++++ EXTRACTED DATA ++++
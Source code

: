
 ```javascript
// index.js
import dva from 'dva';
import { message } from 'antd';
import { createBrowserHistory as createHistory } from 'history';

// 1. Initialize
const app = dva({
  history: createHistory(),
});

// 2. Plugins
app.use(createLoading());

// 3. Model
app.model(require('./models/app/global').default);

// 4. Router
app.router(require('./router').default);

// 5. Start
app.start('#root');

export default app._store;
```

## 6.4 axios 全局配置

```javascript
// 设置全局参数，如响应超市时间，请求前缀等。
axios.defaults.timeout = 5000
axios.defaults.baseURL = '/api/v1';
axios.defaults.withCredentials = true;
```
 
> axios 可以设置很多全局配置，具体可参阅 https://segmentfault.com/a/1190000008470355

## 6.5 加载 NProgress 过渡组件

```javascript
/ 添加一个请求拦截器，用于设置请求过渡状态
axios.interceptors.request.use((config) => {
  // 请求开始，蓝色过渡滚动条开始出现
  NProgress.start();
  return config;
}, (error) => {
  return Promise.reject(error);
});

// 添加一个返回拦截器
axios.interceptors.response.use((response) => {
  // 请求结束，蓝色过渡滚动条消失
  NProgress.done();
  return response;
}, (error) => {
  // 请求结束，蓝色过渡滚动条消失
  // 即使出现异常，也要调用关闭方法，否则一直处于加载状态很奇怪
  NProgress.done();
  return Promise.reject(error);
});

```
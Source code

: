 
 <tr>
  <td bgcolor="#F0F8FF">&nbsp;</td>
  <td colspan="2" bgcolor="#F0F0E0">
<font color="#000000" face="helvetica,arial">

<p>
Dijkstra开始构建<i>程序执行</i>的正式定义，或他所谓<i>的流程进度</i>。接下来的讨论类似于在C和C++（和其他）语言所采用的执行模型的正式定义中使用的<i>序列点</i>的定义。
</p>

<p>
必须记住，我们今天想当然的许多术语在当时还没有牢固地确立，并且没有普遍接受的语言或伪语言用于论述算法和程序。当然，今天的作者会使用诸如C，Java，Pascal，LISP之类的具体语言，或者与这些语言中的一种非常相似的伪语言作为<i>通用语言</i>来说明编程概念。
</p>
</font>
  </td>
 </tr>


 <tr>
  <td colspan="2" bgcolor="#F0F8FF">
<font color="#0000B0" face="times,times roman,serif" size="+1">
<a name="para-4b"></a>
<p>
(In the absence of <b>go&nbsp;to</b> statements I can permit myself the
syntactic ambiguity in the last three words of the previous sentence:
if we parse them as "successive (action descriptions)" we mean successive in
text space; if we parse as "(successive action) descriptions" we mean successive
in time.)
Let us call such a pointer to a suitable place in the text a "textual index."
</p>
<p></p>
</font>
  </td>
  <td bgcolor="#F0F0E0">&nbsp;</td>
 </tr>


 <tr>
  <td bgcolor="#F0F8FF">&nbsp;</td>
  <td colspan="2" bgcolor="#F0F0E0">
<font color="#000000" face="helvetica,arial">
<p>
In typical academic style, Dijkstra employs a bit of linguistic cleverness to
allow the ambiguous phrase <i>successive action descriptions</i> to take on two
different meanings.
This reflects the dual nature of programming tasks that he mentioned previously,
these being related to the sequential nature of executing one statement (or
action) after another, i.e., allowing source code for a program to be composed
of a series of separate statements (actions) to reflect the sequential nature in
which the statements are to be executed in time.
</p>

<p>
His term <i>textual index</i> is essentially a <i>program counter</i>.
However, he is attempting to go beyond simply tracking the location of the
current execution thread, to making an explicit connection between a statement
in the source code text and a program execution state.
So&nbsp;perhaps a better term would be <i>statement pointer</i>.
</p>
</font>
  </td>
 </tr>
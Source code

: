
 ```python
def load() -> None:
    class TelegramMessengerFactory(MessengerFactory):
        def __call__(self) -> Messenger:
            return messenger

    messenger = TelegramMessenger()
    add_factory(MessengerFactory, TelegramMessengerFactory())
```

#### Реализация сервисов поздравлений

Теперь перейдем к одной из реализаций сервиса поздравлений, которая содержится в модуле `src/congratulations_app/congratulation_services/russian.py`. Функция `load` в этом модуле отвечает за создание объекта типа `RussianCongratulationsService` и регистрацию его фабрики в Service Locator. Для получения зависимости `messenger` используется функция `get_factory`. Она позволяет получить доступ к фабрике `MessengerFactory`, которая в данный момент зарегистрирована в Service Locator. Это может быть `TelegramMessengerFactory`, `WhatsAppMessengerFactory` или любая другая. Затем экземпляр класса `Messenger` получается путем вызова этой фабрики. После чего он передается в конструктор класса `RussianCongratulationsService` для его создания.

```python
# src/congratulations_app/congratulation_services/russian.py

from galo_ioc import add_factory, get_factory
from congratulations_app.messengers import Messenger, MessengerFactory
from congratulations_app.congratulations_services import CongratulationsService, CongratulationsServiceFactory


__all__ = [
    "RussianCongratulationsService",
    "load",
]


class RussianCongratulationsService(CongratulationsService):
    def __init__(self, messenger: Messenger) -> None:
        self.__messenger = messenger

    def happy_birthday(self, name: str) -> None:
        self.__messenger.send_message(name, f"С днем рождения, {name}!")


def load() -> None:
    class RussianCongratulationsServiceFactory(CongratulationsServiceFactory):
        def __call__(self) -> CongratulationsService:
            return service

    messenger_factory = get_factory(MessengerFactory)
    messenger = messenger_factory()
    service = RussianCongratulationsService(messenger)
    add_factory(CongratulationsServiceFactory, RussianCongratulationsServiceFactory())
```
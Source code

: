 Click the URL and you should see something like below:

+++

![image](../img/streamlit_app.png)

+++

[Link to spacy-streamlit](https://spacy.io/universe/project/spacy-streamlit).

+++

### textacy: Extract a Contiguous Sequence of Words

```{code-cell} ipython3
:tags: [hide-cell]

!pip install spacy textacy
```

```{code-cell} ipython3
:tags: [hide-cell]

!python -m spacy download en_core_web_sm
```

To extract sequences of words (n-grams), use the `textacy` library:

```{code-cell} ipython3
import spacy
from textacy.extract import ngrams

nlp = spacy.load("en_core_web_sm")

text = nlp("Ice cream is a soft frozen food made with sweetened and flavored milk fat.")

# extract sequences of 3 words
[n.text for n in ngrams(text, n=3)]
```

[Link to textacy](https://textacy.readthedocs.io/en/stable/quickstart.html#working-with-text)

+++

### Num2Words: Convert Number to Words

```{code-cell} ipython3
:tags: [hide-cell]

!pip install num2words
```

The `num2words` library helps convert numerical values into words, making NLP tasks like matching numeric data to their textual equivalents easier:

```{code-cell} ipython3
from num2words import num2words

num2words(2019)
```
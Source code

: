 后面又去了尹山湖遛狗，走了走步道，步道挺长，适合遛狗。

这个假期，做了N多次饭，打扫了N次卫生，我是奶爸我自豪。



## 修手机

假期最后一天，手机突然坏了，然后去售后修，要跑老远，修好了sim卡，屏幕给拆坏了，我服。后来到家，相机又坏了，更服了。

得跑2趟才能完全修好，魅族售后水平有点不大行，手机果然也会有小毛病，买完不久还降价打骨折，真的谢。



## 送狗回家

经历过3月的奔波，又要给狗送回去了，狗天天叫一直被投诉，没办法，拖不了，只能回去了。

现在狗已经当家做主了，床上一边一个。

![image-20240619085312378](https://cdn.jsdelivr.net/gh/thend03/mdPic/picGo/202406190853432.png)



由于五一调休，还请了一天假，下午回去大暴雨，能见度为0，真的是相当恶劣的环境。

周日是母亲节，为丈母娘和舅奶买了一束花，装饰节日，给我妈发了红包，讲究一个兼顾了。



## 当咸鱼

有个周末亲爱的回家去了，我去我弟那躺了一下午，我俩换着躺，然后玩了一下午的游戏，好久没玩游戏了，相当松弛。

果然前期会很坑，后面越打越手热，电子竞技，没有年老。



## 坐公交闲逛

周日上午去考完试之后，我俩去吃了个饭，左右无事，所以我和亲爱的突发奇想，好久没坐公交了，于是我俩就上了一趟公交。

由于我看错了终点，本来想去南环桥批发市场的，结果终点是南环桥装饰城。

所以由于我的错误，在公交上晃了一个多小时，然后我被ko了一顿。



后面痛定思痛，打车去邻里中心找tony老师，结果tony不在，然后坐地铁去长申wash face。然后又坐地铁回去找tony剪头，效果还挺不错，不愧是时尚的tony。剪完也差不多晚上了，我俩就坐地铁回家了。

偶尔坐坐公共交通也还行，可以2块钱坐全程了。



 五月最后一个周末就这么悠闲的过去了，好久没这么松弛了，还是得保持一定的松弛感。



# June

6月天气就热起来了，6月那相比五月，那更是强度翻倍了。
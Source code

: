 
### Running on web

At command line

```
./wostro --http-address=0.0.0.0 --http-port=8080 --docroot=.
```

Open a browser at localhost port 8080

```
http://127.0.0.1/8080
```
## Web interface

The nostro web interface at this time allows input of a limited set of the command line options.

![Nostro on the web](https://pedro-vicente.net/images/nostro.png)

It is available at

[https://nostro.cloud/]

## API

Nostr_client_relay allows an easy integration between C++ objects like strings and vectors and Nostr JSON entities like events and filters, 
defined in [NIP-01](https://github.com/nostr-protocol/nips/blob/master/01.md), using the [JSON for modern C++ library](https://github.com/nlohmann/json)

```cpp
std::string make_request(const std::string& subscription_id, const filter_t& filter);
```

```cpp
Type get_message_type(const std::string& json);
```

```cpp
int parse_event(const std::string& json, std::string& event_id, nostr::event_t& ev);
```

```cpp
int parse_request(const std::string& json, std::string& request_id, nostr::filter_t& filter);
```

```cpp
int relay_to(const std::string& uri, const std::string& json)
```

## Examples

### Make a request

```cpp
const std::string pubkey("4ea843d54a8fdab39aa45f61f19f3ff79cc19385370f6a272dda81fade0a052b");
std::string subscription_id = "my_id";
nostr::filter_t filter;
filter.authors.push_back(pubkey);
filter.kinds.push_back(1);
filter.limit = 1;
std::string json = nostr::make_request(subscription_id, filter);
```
++++
> **GOAL OF THE EXERCISE**: Each line holding "require" should be copied from the material above.

> **OUTPUT OF THE EXERCISE**:
app.model(require('./models/app/global').default);
app.router(require('./router').default);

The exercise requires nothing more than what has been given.